#### [The task]
Within the listing below, show every line that contains the word "PROGRAM".
========================================================================
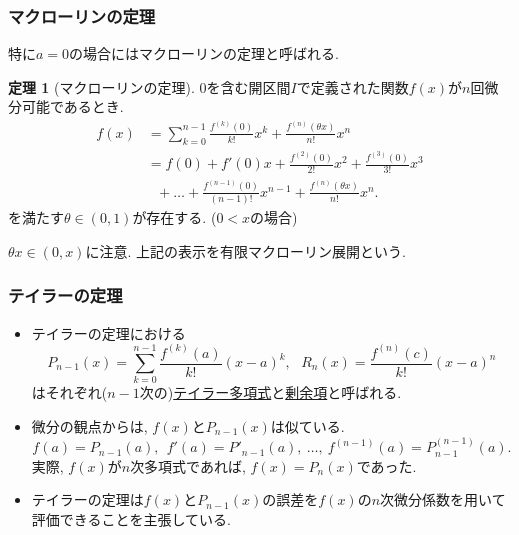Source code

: \documentclass[dvipdfmx,cjk,10.2pt]{beamer}
\theoremstyle{definition}
\newtheorem{Thm}{定理}[section]
\begin{document}
\begin{frame}
\frametitle{マクローリンの定理}


特に$a=0$の場合にはマクローリンの定理と呼ばれる. 


\begin{Thm}[マクローリンの定理]  \label{マクローリン}
$0$を含む開区間$I$で定義された関数$f(x)$が$n$回微分可能であるとき. 
 \begin{align*}
f(x) & = \sum_{k=0}^{n-1}\frac{f^{(k)}(0)}{k!}x^k + \frac{f^{(n)}(\theta x)}{n!}x^n \\
& =  f(0)+ f'(0)x + \frac{f^{(2)}(0)}{2!}x^2  + \frac{f^{(3)}(0)}{3!}x^3 \\
& \ \ \ + \dots + \frac{f^{(n-1)}(0)}{(n-1)!}x^{n-1}+\frac{f^{(n)}(\theta x)}{n!}x^n . 
\end{align*}
を満たす$\theta \in (0,1)$が存在する. ($0<x$の場合) 
\end{Thm}
$\theta x \in (0,x)$に注意. 上記の表示を有限マクローリン展開という.

\end{frame}







\begin{frame}
\frametitle{テイラーの定理}


\begin{itemize}
\item テイラーの定理における
$$
P_{n-1}(x)=\sum_{k=0}^{n-1}\frac{f^{(k)}(a)}{k!}(x-a)^k, \ \ \ 
R_n(x)=\frac{f^{(n)}(c)}{k!}(x-a)^n
$$
はそれぞれ($n-1$次の)\underline{テイラー多項式}と\underline{剰余項}と呼ばれる. 
\item 微分の観点からは, $f(x)$と$P_{n-1}(x)$は似ている. 
$$
f(a)=P_{n-1}(a), \ \ f '(a)=P'_{n-1}(a), \ \dots, \  f^{(n-1)}(a)=P^{(n-1)}_{n-1}(a). 
$$
実際, $f(x)$が$n$次多項式であれば, $f(x)=P_n(x)$であった. 
\item テイラーの定理は$f(x)$と$P_{n-1}(x)$の誤差を$f(x)$の$n$次微分係数を用いて評価できることを主張している. 
\end{itemize}

\end{frame}
\end{document}

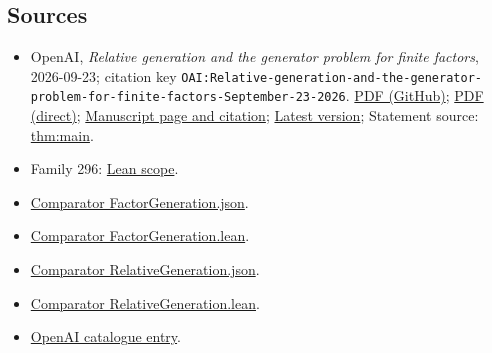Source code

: \documentclass[11pt]{article}
\begin{document}
\subsection{Sources}
\begin{itemize}
\item OpenAI, \emph{Relative generation and the generator problem for finite factors}, 2026-09-23; citation key \texttt{OAI:Relative-generation-and-the-generator-problem-for-finite-factors-September-23-2026}. \href{https://github.com/openai/math/blob/adc7f1241b42e322a6451854ab7e4b4c146bf78a/preprints/Relative-generation-and-the-generator-problem-for-finite-factors-September-23-2026/paper.pdf}{PDF (GitHub)}; \href{https://github.com/openai/math/raw/adc7f1241b42e322a6451854ab7e4b4c146bf78a/preprints/Relative-generation-and-the-generator-problem-for-finite-factors-September-23-2026/paper.pdf}{PDF (direct)}; \href{https://github.com/openai/math/blob/adc7f1241b42e322a6451854ab7e4b4c146bf78a/preprints/Relative-generation-and-the-generator-problem-for-finite-factors-September-23-2026/README.md}{Manuscript page and citation}; \href{https://github.com/openai/math/blob/main/preprints/Relative-generation-and-the-generator-problem-for-finite-factors-September-23-2026/paper.pdf}{Latest version}; Statement source: \href{https://github.com/openai/math/blob/adc7f1241b42e322a6451854ab7e4b4c146bf78a/preprints/Relative-generation-and-the-generator-problem-for-finite-factors-September-23-2026/build/sections/introduction.tex\#L29}{thm:main}.
\item Family 296: \href{https://github.com/openai/math/blob/adc7f1241b42e322a6451854ab7e4b4c146bf78a/lean/docs/296.md}{Lean scope}.
\item \href{https://github.com/openai/math/blob/adc7f1241b42e322a6451854ab7e4b4c146bf78a/lean/ComparatorChallenges/FactorGeneration.json}{Comparator FactorGeneration.json}.
\item \href{https://github.com/openai/math/blob/adc7f1241b42e322a6451854ab7e4b4c146bf78a/lean/ComparatorChallenges/FactorGeneration.lean}{Comparator FactorGeneration.lean}.
\item \href{https://github.com/openai/math/blob/adc7f1241b42e322a6451854ab7e4b4c146bf78a/lean/ComparatorChallenges/RelativeGeneration.json}{Comparator RelativeGeneration.json}.
\item \href{https://github.com/openai/math/blob/adc7f1241b42e322a6451854ab7e4b4c146bf78a/lean/ComparatorChallenges/RelativeGeneration.lean}{Comparator RelativeGeneration.lean}.
\item \href{https://github.com/openai/math/blob/adc7f1241b42e322a6451854ab7e4b4c146bf78a/CONTENTS.md}{OpenAI catalogue entry}.
\end{itemize}
\end{document}
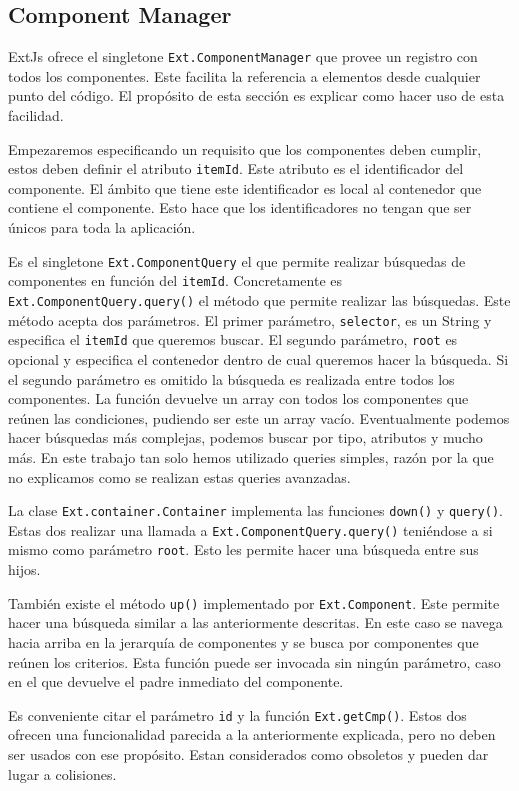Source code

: 	\subsection{Component Manager}
		ExtJs ofrece el singletone \texttt{Ext.ComponentManager} que provee un registro con todos los componentes. Este facilita la referencia
		a elementos desde cualquier punto del código. El propósito de esta sección es explicar como hacer uso de esta facilidad.
		\par
		Empezaremos especificando un requisito que  los componentes deben cumplir, estos deben definir el atributo \texttt{itemId}. Este
		atributo es el identificador del componente. El ámbito que tiene este identificador es local al contenedor que contiene el componente.
		Esto hace que los identificadores no tengan que ser únicos para toda la aplicación. 
		\par
		Es el singletone \texttt{Ext.ComponentQuery} el que permite realizar búsquedas de componentes en función del \texttt{itemId}.
		Concretamente es \texttt{Ext.ComponentQuery.query()} el método que permite realizar las búsquedas. Este método acepta dos parámetros.
		El primer parámetro, \texttt{selector}, es un String y especifica el \texttt{itemId} que queremos buscar. El segundo parámetro,
		\texttt{root} es opcional y especifica el contenedor dentro de cual queremos hacer la búsqueda. Si el segundo parámetro es omitido la
		búsqueda es realizada entre todos los componentes. La función devuelve un array con todos los componentes que reúnen las condiciones,
		pudiendo ser este un array vacío. Eventualmente podemos hacer búsquedas más complejas, podemos buscar por tipo, atributos y mucho más.
		En este trabajo tan solo hemos utilizado queries simples, razón por la que no explicamos como se realizan estas queries avanzadas.
		\par
		La clase \texttt{Ext.container.Container} implementa las funciones \texttt{down()} y \texttt{query()}. Estas dos realizar una llamada
		a \texttt{Ext.ComponentQuery.query()} teniéndose a si mismo como parámetro \texttt{root}. Esto les permite hacer una búsqueda entre
		sus hijos.
		\par
		También existe el método \texttt{up()} implementado por \texttt{Ext.Component}. Este permite hacer una búsqueda similar a las
		anteriormente descritas. En este caso se navega hacia arriba en la jerarquía de componentes y se busca por componentes que reúnen los
		criterios. Esta función puede ser invocada sin ningún parámetro, caso en el que devuelve el padre inmediato del componente.
		\par
		Es conveniente citar el parámetro \texttt{id} y la función \texttt{Ext.getCmp()}. Estos dos ofrecen una funcionalidad parecida a la
		anteriormente explicada, pero no deben ser usados con ese propósito. Estan considerados como obsoletos y pueden dar lugar a
		colisiones. 
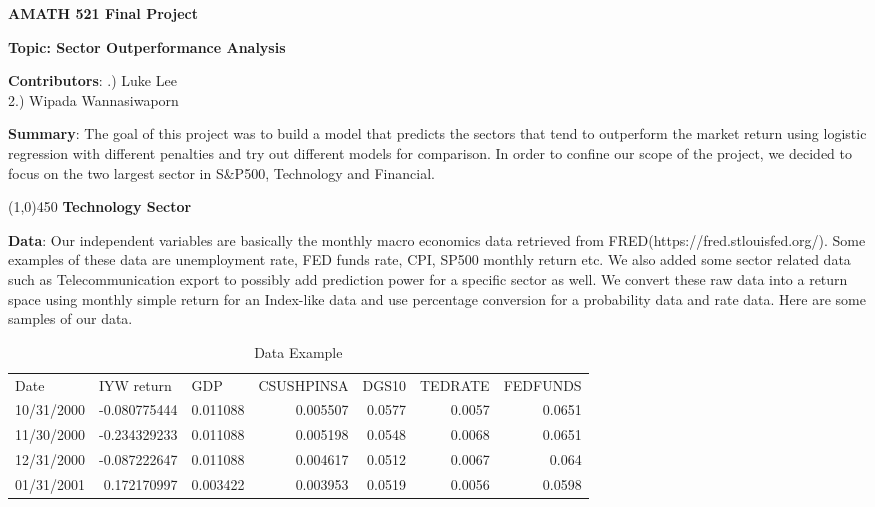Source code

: \documentclass[12pt]{amsart}
\begin{document}
{\bf \Large AMATH 521 Final Project}\\
\begin{center}
{\bf \Large Topic: Sector Outperformance Analysis}\\
\end{center}
\vskip 16pt \noindent
{\textbf{Contributors}: }
\vskip 8pt .) Luke Lee\\
2.) Wipada Wannasiwaporn

\vskip 8pt \noindent
{\textbf{Summary}: }
\vskip 8pt \noindent
The goal of this project was to build a model that predicts the sectors that tend to outperform the market return using logistic regression with different penalties and try out different models for comparison. In order to confine our scope of the project, we decided to focus on the two largest sector in S\&P500, Technology and Financial. 

\begin{center}
	\line(1,0){450}
	\vskip 8pt \noindent
	{\bf Technology Sector}
\end{center}
\vskip 8pt \noindent
{\textbf{Data}: }
\vskip 8pt \noindent
Our independent variables are basically the monthly macro economics data retrieved from FRED(https://fred.stlouisfed.org/). Some examples of these data are unemployment 
rate, FED funds rate, CPI, SP500 monthly return etc. We also added some sector related data such as Telecommunication export to possibly add prediction power for a specific sector as well. We convert these raw data into a return space using monthly simple return for an Index-like data and use percentage conversion for a probability data and rate data. Here are some samples of our data.\\

\begin{table}[htbp]
	\centering
	\caption{Data Example}
	\begin{tabular}{rrrrrrr}
		\multicolumn{1}{l}{Date} & \multicolumn{1}{l}{IYW return} & \multicolumn{1}{l}{GDP} & \multicolumn{1}{l}{CSUSHPINSA} & \multicolumn{1}{l}{DGS10} & \multicolumn{1}{l}{TEDRATE} & \multicolumn{1}{l}{FEDFUNDS} \\
		10/31/2000 & -0.080775444 & 0.011088 & 0.005507 & 0.0577 & 0.0057 & 0.0651 \\
		11/30/2000 & -0.234329233 & 0.011088 & 0.005198 & 0.0548 & 0.0068 & 0.0651 \\
		12/31/2000 & -0.087222647 & 0.011088 & 0.004617 & 0.0512 & 0.0067 & 0.064 \\
		01/31/2001 & 0.172170997 & 0.003422 & 0.003953 & 0.0519 & 0.0056 & 0.0598 \\
	\end{tabular}%
	\label{tab:addlabel}%
\end{table}%
\vskip 8pt \noindent
\end{document}
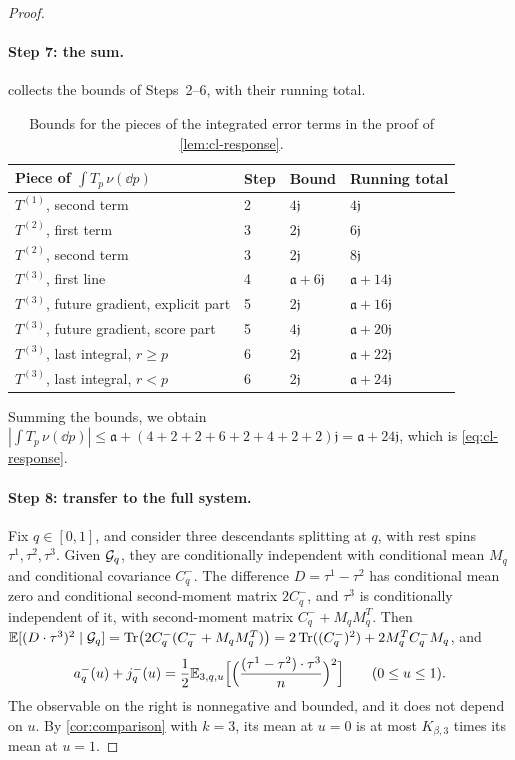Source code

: \begin{proof}
\paragraph{Step 7: the sum.}
 collects the bounds of Steps~2--6, with their
running total.

\begin{table}[ht]
\centering\small
\begin{tabular}{@{}llll@{}}
\toprule
Piece of $\int T_p\,\nu(\dd p)$ & Step & Bound & Running total\\
\midrule
$T^{(1)}$, second term & 2 & $4\mathfrak j$ & $4\mathfrak j$\\
$T^{(2)}$, first term & 3 & $2\mathfrak j$ & $6\mathfrak j$\\
$T^{(2)}$, second term & 3 & $2\mathfrak j$ & $8\mathfrak j$\\
$T^{(3)}$, first line & 4 & $\mathfrak a+6\mathfrak j$ & $\mathfrak a+14\mathfrak j$\\
$T^{(3)}$, future gradient, explicit part & 5 & $2\mathfrak j$ & $\mathfrak a+16\mathfrak j$\\
$T^{(3)}$, future gradient, score part & 5 & $4\mathfrak j$ & $\mathfrak a+20\mathfrak j$\\
$T^{(3)}$, last integral, $r\ge p$ & 6 & $2\mathfrak j$ & $\mathfrak a+22\mathfrak j$\\
$T^{(3)}$, last integral, $r<p$ & 6 & $2\mathfrak j$ & $\mathfrak a+24\mathfrak j$\\
\bottomrule
\end{tabular}
\caption{Bounds for the pieces of the integrated error terms in the
proof of \cref{lem:cl-response}.}
\label{tab:c7-response}
\end{table}

Summing the bounds, we obtain
$|\int T_p\,\nu(\dd p)|\le\mathfrak a+(4+2+2+6+2+4+2+2)\mathfrak j
=\mathfrak a+24\mathfrak j$, which is \eqref{eq:cl-response}.

\paragraph{Step 8: transfer to the full system.}
Fix $q\in[0,1]$, and consider three descendants splitting at $q$, with
rest spins $\tau^1,\tau^2,\tau^3$. Given $\calG_q$, they are
conditionally independent with conditional mean $M_q$ and conditional
covariance $C_q^-$. The difference $D=\tau^1-\tau^2$ has conditional
mean zero and conditional second-moment matrix $2C_q^-$, and $\tau^3$
is conditionally independent of it, with second-moment matrix
$C_q^-+M_qM_q^T$. Then
$\E[(D\cdot\tau^3)^2\mid\calG_q]=\Tr\bigl(2C_q^-(C_q^-+M_qM_q^T)\bigr)
=2\Tr((C_q^-)^2)+2M_q^TC_q^-M_q$, and
\[
 a_q^-(u)+j_q^-(u)
 =\frac12\E_{3,q,u}\Bigl[\Bigl(\frac{(\tau^1-\tau^2)\cdot\tau^3}n\Bigr)^2
 \Bigr]\qquad(0\le u\le1).
\]
The observable on the right is nonnegative and bounded, and it does not
depend on $u$. By \cref{cor:comparison} with $k=3$, its mean at $u=0$
is at most $K_{\beta,3}$ times its mean at $u=1$.


\end{proof}
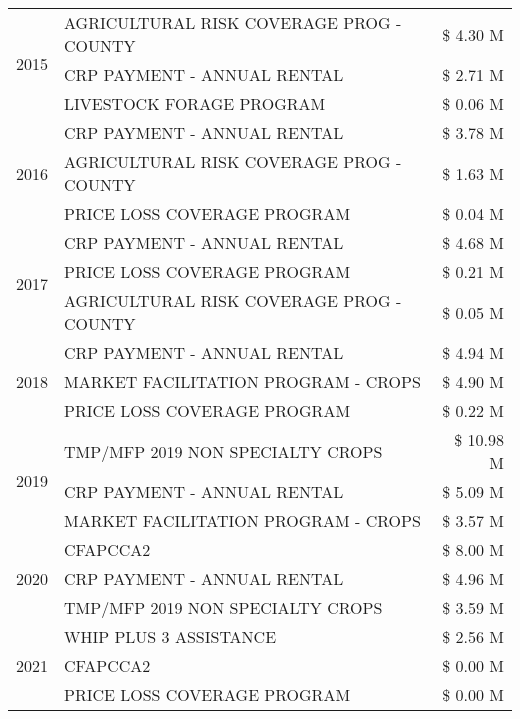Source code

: \begin{tabular}{llr}
\multirow[t]{3}{*}{2015} & AGRICULTURAL RISK COVERAGE PROG - COUNTY & \$ 4.30 M \\
 & CRP PAYMENT - ANNUAL RENTAL & \$ 2.71 M \\
 & LIVESTOCK FORAGE PROGRAM & \$ 0.06 M \\
\cline{1-3}
\multirow[t]{3}{*}{2016} & CRP PAYMENT - ANNUAL RENTAL & \$ 3.78 M \\
 & AGRICULTURAL RISK COVERAGE PROG - COUNTY & \$ 1.63 M \\
 & PRICE LOSS COVERAGE PROGRAM & \$ 0.04 M \\
\cline{1-3}
\multirow[t]{3}{*}{2017} & CRP PAYMENT - ANNUAL RENTAL & \$ 4.68 M \\
 & PRICE LOSS COVERAGE PROGRAM & \$ 0.21 M \\
 & AGRICULTURAL RISK COVERAGE PROG - COUNTY & \$ 0.05 M \\
\cline{1-3}
\multirow[t]{3}{*}{2018} & CRP PAYMENT - ANNUAL RENTAL & \$ 4.94 M \\
 & MARKET FACILITATION PROGRAM - CROPS & \$ 4.90 M \\
 & PRICE LOSS COVERAGE PROGRAM & \$ 0.22 M \\
\cline{1-3}
\multirow[t]{3}{*}{2019} & TMP/MFP 2019 NON SPECIALTY CROPS & \$ 10.98 M \\
 & CRP PAYMENT - ANNUAL RENTAL & \$ 5.09 M \\
 & MARKET FACILITATION PROGRAM - CROPS & \$ 3.57 M \\
\cline{1-3}
\multirow[t]{3}{*}{2020} & CFAPCCA2 & \$ 8.00 M \\
 & CRP PAYMENT - ANNUAL RENTAL & \$ 4.96 M \\
 & TMP/MFP 2019 NON SPECIALTY CROPS & \$ 3.59 M \\
\cline{1-3}
\multirow[t]{3}{*}{2021} & WHIP PLUS 3 ASSISTANCE & \$ 2.56 M \\
 & CFAPCCA2 & \$ 0.00 M \\
 & PRICE LOSS COVERAGE PROGRAM & \$ 0.00 M \\
\cline{1-3}
\bottomrule
\end{tabular}
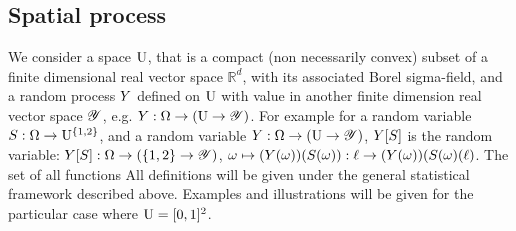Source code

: \subsection{Spatial process}
We consider a space $\mathrm{U}$, that is a compact (non necessarily convex) subset of a finite dimensional real vector space $\mathbb{R}^d$, with its associated Borel sigma-field, and a random process $Y$ defined on $\mathrm{U}$ with value in another finite dimension real vector space $\mathscr{Y}$, e.g. $Y:\Omega\to(\mathrm{U}\to\mathscr{Y})$.
 For example for a random variable $S:\Omega\to\mathrm{U}^{\{1,2\}}$, and a random variable
$Y:\Omega\to(\mathrm{U}\to\mathscr{Y})$, 
$Y[S]$ is the random variable: $Y[S]:\Omega\to(\{1,2\}\to\mathscr{Y})$, $\omega\mapsto(Y(\omega))(S(\omega)):\ell\to(Y(\omega))(S(\omega)(\ell)$.
The set of all functions 
All definitions will be given under the general statistical framework described above. Examples and illustrations will be given for the particular case where $\mathrm{U}=[0,1]^2$.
========================================================================
#### [Solution]
 & LIVESTOCK FORAGE PROGRAM & \$ 0.06 M \\
 & PRICE LOSS COVERAGE PROGRAM & \$ 0.04 M \\
 & PRICE LOSS COVERAGE PROGRAM & \$ 0.21 M \\
 & MARKET FACILITATION PROGRAM - CROPS & \$ 4.90 M \\
 & PRICE LOSS COVERAGE PROGRAM & \$ 0.22 M \\
 & MARKET FACILITATION PROGRAM - CROPS & \$ 3.57 M \\
 & PRICE LOSS COVERAGE PROGRAM & \$ 0.00 M \\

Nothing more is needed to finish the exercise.